▶ Source material:
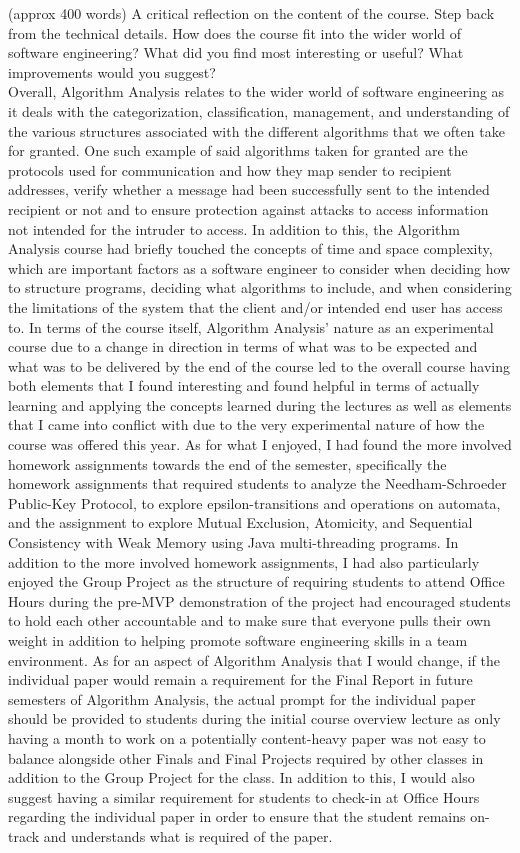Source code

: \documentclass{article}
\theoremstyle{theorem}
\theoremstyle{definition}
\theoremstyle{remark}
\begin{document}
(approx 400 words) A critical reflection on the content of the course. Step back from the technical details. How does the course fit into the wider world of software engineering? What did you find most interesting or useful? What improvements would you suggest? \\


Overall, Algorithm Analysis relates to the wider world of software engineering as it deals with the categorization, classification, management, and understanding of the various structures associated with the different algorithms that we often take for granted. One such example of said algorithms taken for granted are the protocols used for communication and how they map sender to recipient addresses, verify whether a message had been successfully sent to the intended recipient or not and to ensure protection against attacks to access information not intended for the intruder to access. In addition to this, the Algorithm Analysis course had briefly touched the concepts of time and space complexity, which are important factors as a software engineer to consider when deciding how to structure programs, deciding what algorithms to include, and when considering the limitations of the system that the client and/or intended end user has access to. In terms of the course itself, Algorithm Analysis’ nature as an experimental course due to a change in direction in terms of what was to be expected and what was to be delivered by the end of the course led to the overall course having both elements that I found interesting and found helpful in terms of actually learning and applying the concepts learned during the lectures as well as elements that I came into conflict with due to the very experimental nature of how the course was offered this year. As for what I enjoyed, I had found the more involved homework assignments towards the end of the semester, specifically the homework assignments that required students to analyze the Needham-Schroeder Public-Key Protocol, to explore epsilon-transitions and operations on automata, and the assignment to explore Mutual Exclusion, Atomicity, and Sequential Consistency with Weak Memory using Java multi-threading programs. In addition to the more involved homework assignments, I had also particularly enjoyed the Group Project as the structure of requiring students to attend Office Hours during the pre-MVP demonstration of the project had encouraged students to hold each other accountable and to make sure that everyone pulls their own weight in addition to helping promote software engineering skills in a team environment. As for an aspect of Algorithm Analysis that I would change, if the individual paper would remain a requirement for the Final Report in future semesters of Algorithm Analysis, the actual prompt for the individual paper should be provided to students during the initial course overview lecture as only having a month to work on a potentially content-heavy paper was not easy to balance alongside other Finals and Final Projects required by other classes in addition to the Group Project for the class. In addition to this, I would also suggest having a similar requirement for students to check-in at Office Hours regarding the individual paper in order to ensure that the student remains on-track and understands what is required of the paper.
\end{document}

▶ Exercise: Omit all images when repeating the data above exactly.

▶ Expected answer:
Source code

: \documentclass{article}
\theoremstyle{theorem}
\theoremstyle{definition}
\theoremstyle{remark}
\begin{document}
(approx 400 words) A critical reflection on the content of the course. Step back from the technical details. How does the course fit into the wider world of software engineering? What did you find most interesting or useful? What improvements would you suggest? \\


Overall, Algorithm Analysis relates to the wider world of software engineering as it deals with the categorization, classification, management, and understanding of the various structures associated with the different algorithms that we often take for granted. One such example of said algorithms taken for granted are the protocols used for communication and how they map sender to recipient addresses, verify whether a message had been successfully sent to the intended recipient or not and to ensure protection against attacks to access information not intended for the intruder to access. In addition to this, the Algorithm Analysis course had briefly touched the concepts of time and space complexity, which are important factors as a software engineer to consider when deciding how to structure programs, deciding what algorithms to include, and when considering the limitations of the system that the client and/or intended end user has access to. In terms of the course itself, Algorithm Analysis’ nature as an experimental course due to a change in direction in terms of what was to be expected and what was to be delivered by the end of the course led to the overall course having both elements that I found interesting and found helpful in terms of actually learning and applying the concepts learned during the lectures as well as elements that I came into conflict with due to the very experimental nature of how the course was offered this year. As for what I enjoyed, I had found the more involved homework assignments towards the end of the semester, specifically the homework assignments that required students to analyze the Needham-Schroeder Public-Key Protocol, to explore epsilon-transitions and operations on automata, and the assignment to explore Mutual Exclusion, Atomicity, and Sequential Consistency with Weak Memory using Java multi-threading programs. In addition to the more involved homework assignments, I had also particularly enjoyed the Group Project as the structure of requiring students to attend Office Hours during the pre-MVP demonstration of the project had encouraged students to hold each other accountable and to make sure that everyone pulls their own weight in addition to helping promote software engineering skills in a team environment. As for an aspect of Algorithm Analysis that I would change, if the individual paper would remain a requirement for the Final Report in future semesters of Algorithm Analysis, the actual prompt for the individual paper should be provided to students during the initial course overview lecture as only having a month to work on a potentially content-heavy paper was not easy to balance alongside other Finals and Final Projects required by other classes in addition to the Group Project for the class. In addition to this, I would also suggest having a similar requirement for students to check-in at Office Hours regarding the individual paper in order to ensure that the student remains on-track and understands what is required of the paper.
\end{document}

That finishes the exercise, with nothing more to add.